Example: Loading RSS feeds into an SQL Server 2005 XML column
There's been a brief discussion on the SQL Server 2005 XML newsgroup regarding RSS and the XML type on SQL, encoding and schema. In keeping with my recent series of code-heavy examples, here's the guts of a primvative little VB.NET console app that sucks feeds into a table.
The basic gist of the problem is that the XML type doesn't look at the content to determine encoding unless the source that being converted from is binary, but if an encoding is given in the prolog other than UTF-16 (in most cases), SQL complains that it can't switch the encoding. That's seldom the case with client side code where we are using SqlXml typed parameters. It seems the trick is to parse off the document prolog so that we're just feed the typed column data and not encoding information.
Does this potentially cause problems? I'm not sure. I'm looking for a feeds that offered in encodings other than UTF-8 to try. I'd especially like to get my hands on an explicitly UTF-16 encoded feed to try.
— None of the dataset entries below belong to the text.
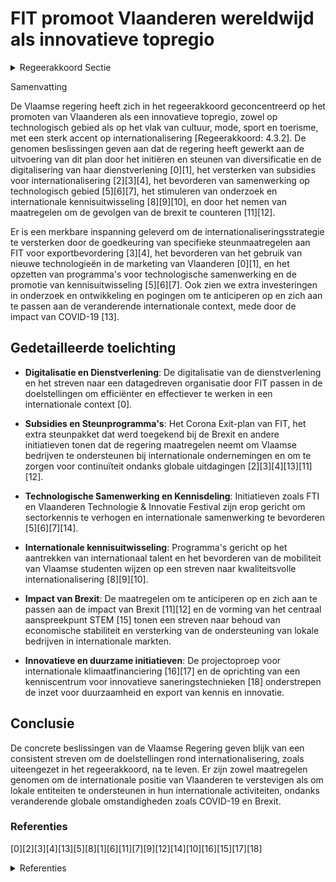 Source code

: # FIT promoot Vlaanderen wereldwijd als innovatieve topregio

<details>
        <summary>Regeerakkoord Sectie </summary>
        <p>4.3.2 FIT promoot Vlaanderen wereldwijd als innovatieve topregio De internationaliseringsstrategie voor de Vlaamse economie – “Vlaanderen Versnelt” – moet, na de strategie- en conceptfase, de volgende vijf jaar actief uitgerold worden onder meer d.m.v. de inzet van nieuw ontwikkelde marketingtools We maken werk van een duidelijke inter-nationalisering met onze clusters en werken met de Vlaamse SOC’s en de VLIR om de internationale uitstraling van Vlaanderen nog verder te ontwikkelen. We markeren onze internationale aanwezig-heid door het opzetten van “Science & Technology Offices” in het hart van de technologiehubs van de wereld in bestaande en opkomende economieën. Het aantal technologieattachés wordt hierbij opge-dreven en hun opdracht uitgebreid tot het brede spectrum van de promotie van inter-nationale technologische samenwerking. Naast extra investeringen in O&O doet FIT bijkomende inspanningen om deze kennis en producten nog sterker internationaal te vermarkten en kan hiervoor beroep doen op het Hermes fonds. De profilering van Vlaanderen als een innovatieve topregio op technisch/techno-logisch vlak gaat ook hand in hand met de internationale promotie van Vlaanderen als een topregio inzake cultuur, design, mode, architectuur, literatuur, sport, zorg en toerisme. Onder coördinatie van het departement Buitenlandse Zaken, stemmen FIT, Toerisme Vlaanderen, Sport Vlaanderen, WVG en CJM, hun activiteiten onder elkaar af. Zij werken daarom optimaal samen en genereren sterke synergiën. </p>
        </details> 

Samenvatting

De Vlaamse regering heeft zich in het regeerakkoord geconcentreerd op het promoten van Vlaanderen als een innovatieve topregio, zowel op technologisch gebied als op het vlak van cultuur, mode, sport en toerisme, met een sterk accent op internationalisering [Regeerakkoord: 4.3.2]. De genomen beslissingen geven aan dat de regering heeft gewerkt aan de uitvoering van dit plan door het initiëren en steunen van diversificatie en de digitalisering van haar dienstverlening \[0\]\[1\], het versterken van subsidies voor internationalisering \[2\]\[3\]\[4\], het bevorderen van samenwerking op technologisch gebied \[5\]\[6\]\[7\], het stimuleren van onderzoek en internationale kennisuitwisseling \[8\]\[9\]\[10\], en door het nemen van maatregelen om de gevolgen van de brexit te counteren \[11\]\[12\].

Er is een merkbare inspanning geleverd om de internationaliseringsstrategie te versterken door de goedkeuring van specifieke steunmaatregelen aan FIT voor exportbevordering \[3\]\[4\], het bevorderen van het gebruik van nieuwe technologieën in de marketing van Vlaanderen \[0\]\[1\], en het opzetten van programma's voor technologische samenwerking en de promotie van kennisuitwisseling \[5\]\[6\]\[7\]. Ook zien we extra investeringen in onderzoek en ontwikkeling en pogingen om te anticiperen op en zich aan te passen aan de veranderende internationale context, mede door de impact van COVID-19 \[13\].

## Gedetailleerde toelichting

- **Digitalisatie en Dienstverlening**: De digitalisatie van de dienstverlening en het streven naar een datagedreven organisatie door FIT passen in de doelstellingen om efficiënter en effectiever te werken in een internationale context \[0\].
  
- **Subsidies en Steunprogramma's**: Het Corona Exit-plan van FIT, het extra steunpakket dat werd toegekend bij de Brexit en andere initiatieven tonen dat de regering maatregelen neemt om Vlaamse bedrijven te ondersteunen bij internationale ondernemingen en om te zorgen voor continuïteit ondanks globale uitdagingen \[2\]\[3\]\[4\]\[13\]\[11\]\[12\].

- **Technologische Samenwerking en Kennisdeling**: Initiatieven zoals FTI en Vlaanderen Technologie & Innovatie Festival zijn erop gericht om sectorkennis te verhogen en internationale samenwerking te bevorderen \[5\]\[6\]\[7\]\[14\].

- **Internationale kennisuitwisseling**: Programma's gericht op het aantrekken van internationaal talent en het bevorderen van de mobiliteit van Vlaamse studenten wijzen op een streven naar kwaliteitsvolle internationalisering \[8\]\[9\]\[10\].

- **Impact van Brexit**: De maatregelen om te anticiperen op en zich aan te passen aan de impact van Brexit \[11\]\[12\] en de vorming van het centraal aanspreekpunt STEM \[15\] tonen een streven naar behoud van economische stabiliteit en versterking van de ondersteuning van lokale bedrijven in internationale markten.

- **Innovatieve en duurzame initiatieven**: De projectoproep voor internationale klimaatfinanciering \[16\]\[17\] en de oprichting van een kenniscentrum voor innovatieve saneringstechnieken \[18\] onderstrepen de inzet voor duurzaamheid en export van kennis en innovatie.

## Conclusie

De concrete beslissingen van de Vlaamse Regering geven blijk van een consistent streven om de doelstellingen rond internationalisering, zoals uiteengezet in het regeerakkoord, na te leven. Er zijn zowel maatregelen genomen om de internationale positie van Vlaanderen te verstevigen als om lokale entiteiten te ondersteunen in hun internationale activiteiten, ondanks veranderende globale omstandigheden zoals COVID-19 en Brexit.

### Referenties

\[0\]\[2\]\[3\]\[4\]\[13\]\[5\]\[8\]\[1\]\[6\]\[11\]\[7\]\[9\]\[12\]\[14\]\[10\]\[16\]\[15\]\[17\]\[18\]

<details>
        <summary> Referenties</summary>
        
**[\[0\]](https://beslissingenvlaamseregering.vlaanderen.be/?search=Plan%20Vlaamse%20Veerkracht%3A%20FIT%20%E2%80%93%20Datagedreven%20organisatie%20%26%20Digitalisering%20dienstverlening&dateOption=select&startDate=2021-06-18T08%3A00%3A00Z&endDate=2021-06-18T08%3A00%3A00Z)** : **(2021-06-18)** Plan Vlaamse Veerkracht: FIT – Datagedreven organisatie & Digitalisering dienstverlening 

**[\[1\]](https://beslissingenvlaamseregering.vlaanderen.be/?search=Plan%20Vlaamse%20Veerkracht%3A%20Uitbouw%20Slimme%20Regio%20Vlaanderen%20door%20samenbrengen%20innovatiecapaciteit%20ondernemingen%20en%20stimuleren%20implementatie%20en%20kennisopbouw%20bij%20lokale%20besturen&dateOption=select&startDate=2021-06-04T08%3A00%3A00Z&endDate=2021-06-04T08%3A00%3A00Z)** : **(2021-06-04)** Plan Vlaamse Veerkracht: Uitbouw Slimme Regio Vlaanderen door samenbrengen innovatiecapaciteit ondernemingen en stimuleren implementatie en kennisopbouw bij lokale besturen 

**[\[2\]](https://beslissingenvlaamseregering.vlaanderen.be/?search=One%20FIT%3A%20strategische%20transformatie%20van%20Flanders%20Investment%20%26%20Trade&dateOption=select&startDate=2023-10-27T08%3A00%3A00Z&endDate=2023-10-27T08%3A00%3A00Z)** : **(2023-10-27)** One FIT: strategische transformatie van Flanders Investment & Trade 

**[\[3\]](https://beslissingenvlaamseregering.vlaanderen.be/?search=FIT%20Corona%20Exit-plan%3A%20extra%20subsidies%20voor%20Bijzondere%20Exportsteun%20en%20voor%20Starterspakketten%20Internationalisering&dateOption=select&startDate=2020-07-17T08%3A00%3A00Z&endDate=2020-07-17T08%3A00%3A00Z)** : **(2020-07-17)** FIT Corona Exit-plan: extra subsidies voor Bijzondere Exportsteun en voor Starterspakketten Internationalisering 

**[\[4\]](https://beslissingenvlaamseregering.vlaanderen.be/?search=FIT%20Corona%20Exit-plan%3A%20extra%20subsidies%20voor%20Bijzondere%20Exportsteun%20en%20voor%20Starterspakketten%20Internationalisering&dateOption=select&startDate=2020-09-04T08%3A00%3A00Z&endDate=2020-09-04T08%3A00%3A00Z)** : **(2020-09-04)** FIT Corona Exit-plan: extra subsidies voor Bijzondere Exportsteun en voor Starterspakketten Internationalisering 

**[\[5\]](https://beslissingenvlaamseregering.vlaanderen.be/?search=Flanders%20Technology%20%26%20Innovation%20%28FTI%29%3A%20verankering%20van%20de%20event-entertainmentsector%20in%20Vlaanderen%20gekoppeld%20aan%20een%20reconversie%20van%20de%20Rupelregio&dateOption=select&startDate=2023-06-16T08%3A00%3A00Z&endDate=2023-06-16T08%3A00%3A00Z)** : **(2023-06-16)** Flanders Technology & Innovation (FTI): verankering van de event-entertainmentsector in Vlaanderen gekoppeld aan een reconversie van de Rupelregio 

**[\[6\]](https://beslissingenvlaamseregering.vlaanderen.be/?search=Oprichting%20van%20Flanders%20Technology%20%26%20Innovation%20BV%20%28FTI%29&dateOption=select&startDate=2022-11-25T11%3A00%3A00Z&endDate=2022-11-25T11%3A00%3A00Z)** : **(2022-11-25)** Oprichting van Flanders Technology & Innovation BV (FTI) 

**[\[7\]](https://beslissingenvlaamseregering.vlaanderen.be/?search=EFRO%20Vlaanderen%202014-2020%0A%0A&dateOption=select&startDate=2019-12-06T09%3A00%3A00Z&endDate=2019-12-06T09%3A00%3A00Z)** : **(2019-12-06)** EFRO Vlaanderen 2014-2020

 

**[\[8\]](https://beslissingenvlaamseregering.vlaanderen.be/?search=Visienota%20%27Internationaal%20beurzenprogramma%27&dateOption=select&startDate=2021-07-09T08%3A00%3A00Z&endDate=2021-07-09T08%3A00%3A00Z)** : **(2021-07-09)** Visienota 'Internationaal beurzenprogramma' 

**[\[9\]](https://beslissingenvlaamseregering.vlaanderen.be/?search=Internationale%20beurzenprogramma%20voor%20topstudenten&dateOption=select&startDate=2022-01-28T09%3A00%3A00Z&endDate=2022-01-28T09%3A00%3A00Z)** : **(2022-01-28)** Internationale beurzenprogramma voor topstudenten 

**[\[10\]](https://beslissingenvlaamseregering.vlaanderen.be/?search=Internationale%20beurzenprogramma%20voor%20topstudenten&dateOption=select&startDate=2021-12-17T09%3A00%3A00Z&endDate=2021-12-17T09%3A00%3A00Z)** : **(2021-12-17)** Internationale beurzenprogramma voor topstudenten 

**[\[11\]](https://beslissingenvlaamseregering.vlaanderen.be/?search=Maatregelen%20internationaal%20ondernemen%20voor%20de%20door%20de%20brexit%20ge%C3%AFmpacteerde%20bedrijven%20in%20het%20kader%20van%20het%20Relanceplan%20Vlaamse%20Veerkracht%3A%2030%20miljoen%20euro%20voor%20FIT&dateOption=select&startDate=2020-12-18T09%3A00%3A00Z&endDate=2020-12-18T09%3A00%3A00Z)** : **(2020-12-18)** Maatregelen internationaal ondernemen voor de door de brexit geïmpacteerde bedrijven in het kader van het Relanceplan Vlaamse Veerkracht: 30 miljoen euro voor FIT 

**[\[12\]](https://beslissingenvlaamseregering.vlaanderen.be/?search=%28Steun%29maatregelen%20voor%20door%20Brexit%20ge%C3%AFmpacteerde%20bedrijven&dateOption=select&startDate=2020-12-18T09%3A00%3A00Z&endDate=2020-12-18T09%3A00%3A00Z)** : **(2020-12-18)** (Steun)maatregelen voor door Brexit geïmpacteerde bedrijven 

**[\[13\]](https://beslissingenvlaamseregering.vlaanderen.be/?search=FIT%20Corona%20Exit-plan%20en%20VLAM%20Corona%20Exit-plan&dateOption=select&startDate=2020-06-05T08%3A00%3A00Z&endDate=2020-06-05T08%3A00%3A00Z)** : **(2020-06-05)** FIT Corona Exit-plan en VLAM Corona Exit-plan 

**[\[14\]](https://beslissingenvlaamseregering.vlaanderen.be/?search=Uitbouw%20van%20een%20Vlaams%20topevenementenbeleid%3A%20ondersteuning%20Flanders%20Technology%20%26%20Innovation%20Festival%202024&dateOption=select&startDate=2023-06-23T08%3A00%3A00Z&endDate=2023-06-23T08%3A00%3A00Z)** : **(2023-06-23)** Uitbouw van een Vlaams topevenementenbeleid: ondersteuning Flanders Technology & Innovation Festival 2024 

**[\[15\]](https://beslissingenvlaamseregering.vlaanderen.be/?search=Centraal%20aanspreekpunt%20STEM%20voor%20bedrijven&dateOption=select&startDate=2023-06-23T08%3A00%3A00Z&endDate=2023-06-23T08%3A00%3A00Z)** : **(2023-06-23)** Centraal aanspreekpunt STEM voor bedrijven 

**[\[16\]](https://beslissingenvlaamseregering.vlaanderen.be/?search=Projectoproep%20internationale%20klimaatfinanciering%202023%20%27G-STIC%20Klimaatactieprogramma%27%20addendum%206%20bij%20Convenant%20met%20VITO%202019-2023&dateOption=select&startDate=2023-04-28T08%3A00%3A00Z&endDate=2023-04-28T08%3A00%3A00Z)** : **(2023-04-28)** Projectoproep internationale klimaatfinanciering 2023 'G-STIC Klimaatactieprogramma' addendum 6 bij Convenant met VITO 2019-2023 

**[\[17\]](https://beslissingenvlaamseregering.vlaanderen.be/?search=Steun%208%20projecten%20binnen%20EFRO-oproepen%20onderzoeks-%20en%20innovatiecapaciteit%20en%20ontwikkelen%20van%20vaardigheden%20rond%20slimme%20specialisatie&dateOption=select&startDate=2023-07-07T09%3A00%3A00Z&endDate=2023-07-07T09%3A00%3A00Z)** : **(2023-07-07)** Steun 8 projecten binnen EFRO-oproepen onderzoeks- en innovatiecapaciteit en ontwikkelen van vaardigheden rond slimme specialisatie 

**[\[18\]](https://beslissingenvlaamseregering.vlaanderen.be/?search=Oprichting%20kenniscentrum%20innovatieve%20saneringstechnieken&dateOption=select&startDate=2023-07-14T08%3A00%3A00Z&endDate=2023-07-14T08%3A00%3A00Z)** : **(2023-07-14)** Oprichting kenniscentrum innovatieve saneringstechnieken 
        </details>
The Use Perl feed looks to have stored okay even though its using ISO-8859-1 as its encoding.
Script for creating the table in question:
use scratch
go
create table dbo.rssfeeds
(
pkid tinyint identity(1,1) primary key not null,
doc xml not null,
source varchar(max) collate sql_latin1_general_cp1_ci_as not null,
fetched smalldatetime not null constraint df_rssfeeds_fetched default (getdate())
)
Loading program:
Imports System.Data.Sql
Imports System.Data.SqlClient
Imports System.Data.SqlDbType
Imports System.Text
Imports System.Net
Imports System.Xml
Module Module1
Private Function StoreFeed(ByRef URL As String) As Boolean
Dim client As New Net.WebClient()
Dim buffer As String
buffer = client.DownloadString(URL)
Dim reader As New XmlTextReader(buffer, XmlNodeType.Document, Nothing)
client.Dispose()
reader.MoveToContent()
Dim conn As New SqlConnection("Data Source=localhost;Initial Catalog=scratch;Integrated Security=True")
Dim cmd As New SqlCommand("insert into dbo.rssFeeds(source,doc) values (@source,@xml)", conn)
Dim parm As New SqlParameter("@xml", SqlDbType.Xml, buffer.Length, ParameterDirection.Input)
parm.Value = reader.ReadOuterXml
cmd.Parameters.Add(parm)
parm = New SqlParameter("@source", VarChar, URL.Length, ParameterDirection.Input)
parm.Value = URL
cmd.Parameters.Add(parm)
Try
Using conn
conn.Open()
cmd.ExecuteNonQuery()
End Using
Catch ex As Exception
Throw ex
End Try
End Function
Sub Main()
StoreFeed("http://use.perl.org/index.rss") ' <?xml version="1.0" encoding="ISO-8859-1" ?>
StoreFeed("http://sqljunkies.com/WebLog/ktegels/Rss.aspx") ' no encoding
StoreFeed("http://primates.ximian.com/~miguel/miguel.rss2") ' case in question
Console.WriteLine("Done")
Console.ReadLine()
End Sub
End Module
One final question, too: I'm looking for suggestions as to what the most generally accepted and appropriate XML Schema can be found for RSS 2.0 so that that I can try typing the XML column with it.